By Mark Memmott
"A divided federal appeals court in San Francisco says Wal-Mart Stores Inc. must face a massive class-action lawsuit that claims the world's largest private employer discriminates against women workers," the Associated Press writes. The judgment came on a 6-5 vote by the 9th Circuit U.S. Court of Appeals. Its ruling is posted here (warning, it's a pretty large pdf file that may take a while to download).
Bloomberg News calls this "the biggest gender-bias case in U.S. history."
According to Bloomberg, the court ruling:
"Means that women who have worked at Wal-Mart since 2001 can be part of a single class-action lawsuit alleging that female workers faced discrimination, said Brad Seligman, an attorney for the workers, in a phone interview.

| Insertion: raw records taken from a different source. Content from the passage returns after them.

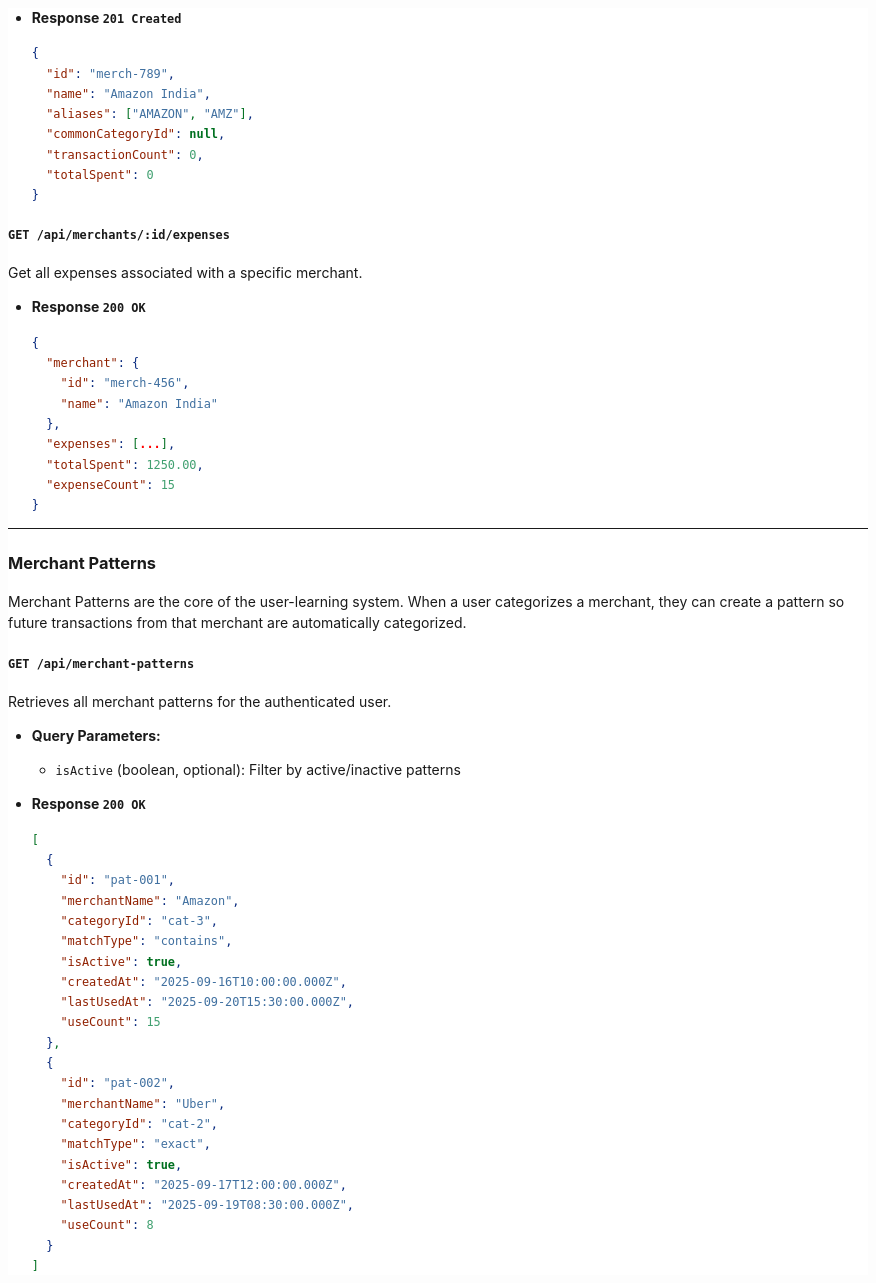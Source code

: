 - **Response `201 Created`**
  ```json
  {
    "id": "merch-789",
    "name": "Amazon India",
    "aliases": ["AMAZON", "AMZ"],
    "commonCategoryId": null,
    "transactionCount": 0,
    "totalSpent": 0
  }
  ```

#### `GET /api/merchants/:id/expenses`

Get all expenses associated with a specific merchant.

- **Response `200 OK`**
  ```json
  {
    "merchant": {
      "id": "merch-456",
      "name": "Amazon India"
    },
    "expenses": [...],
    "totalSpent": 1250.00,
    "expenseCount": 15
  }
  ```

---

### Merchant Patterns

Merchant Patterns are the core of the user-learning system. When a user categorizes a merchant, they can create a pattern so future transactions from that merchant are automatically categorized.

#### `GET /api/merchant-patterns`

Retrieves all merchant patterns for the authenticated user.

- **Query Parameters:**
  - `isActive` (boolean, optional): Filter by active/inactive patterns

- **Response `200 OK`**
  ```json
  [
    {
      "id": "pat-001",
      "merchantName": "Amazon",
      "categoryId": "cat-3",
      "matchType": "contains",
      "isActive": true,
      "createdAt": "2025-09-16T10:00:00.000Z",
      "lastUsedAt": "2025-09-20T15:30:00.000Z",
      "useCount": 15
    },
    {
      "id": "pat-002",
      "merchantName": "Uber",
      "categoryId": "cat-2",
      "matchType": "exact",
      "isActive": true,
      "createdAt": "2025-09-17T12:00:00.000Z",
      "lastUsedAt": "2025-09-19T08:30:00.000Z",
      "useCount": 8
    }
  ]
  ```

He said the number of potential plaintiffs exceeds 1 million, the largest ever gender bias case."
Reuters reminds us that "the suit originated with a Wal-Mart worker named Betty Dukes who sued for sexual discrimination in 2001 with six other plaintiffs in a class-action lawsuit that extended the case to all women who had worked at the company since 1998. ... The suit argues that female workers were paid less and received fewer promotions at Wal-Mart than male counterparts, and that the retailer's corporate structure fostered this gender discrimination."
Wal-Mart has said it believes "the experiences alleged by the six individuals who brought this suit are not representative of the experiences of our female associates. Wal-Mart is a good place for women to work and fosters female leadership among our associates and in the larger business world."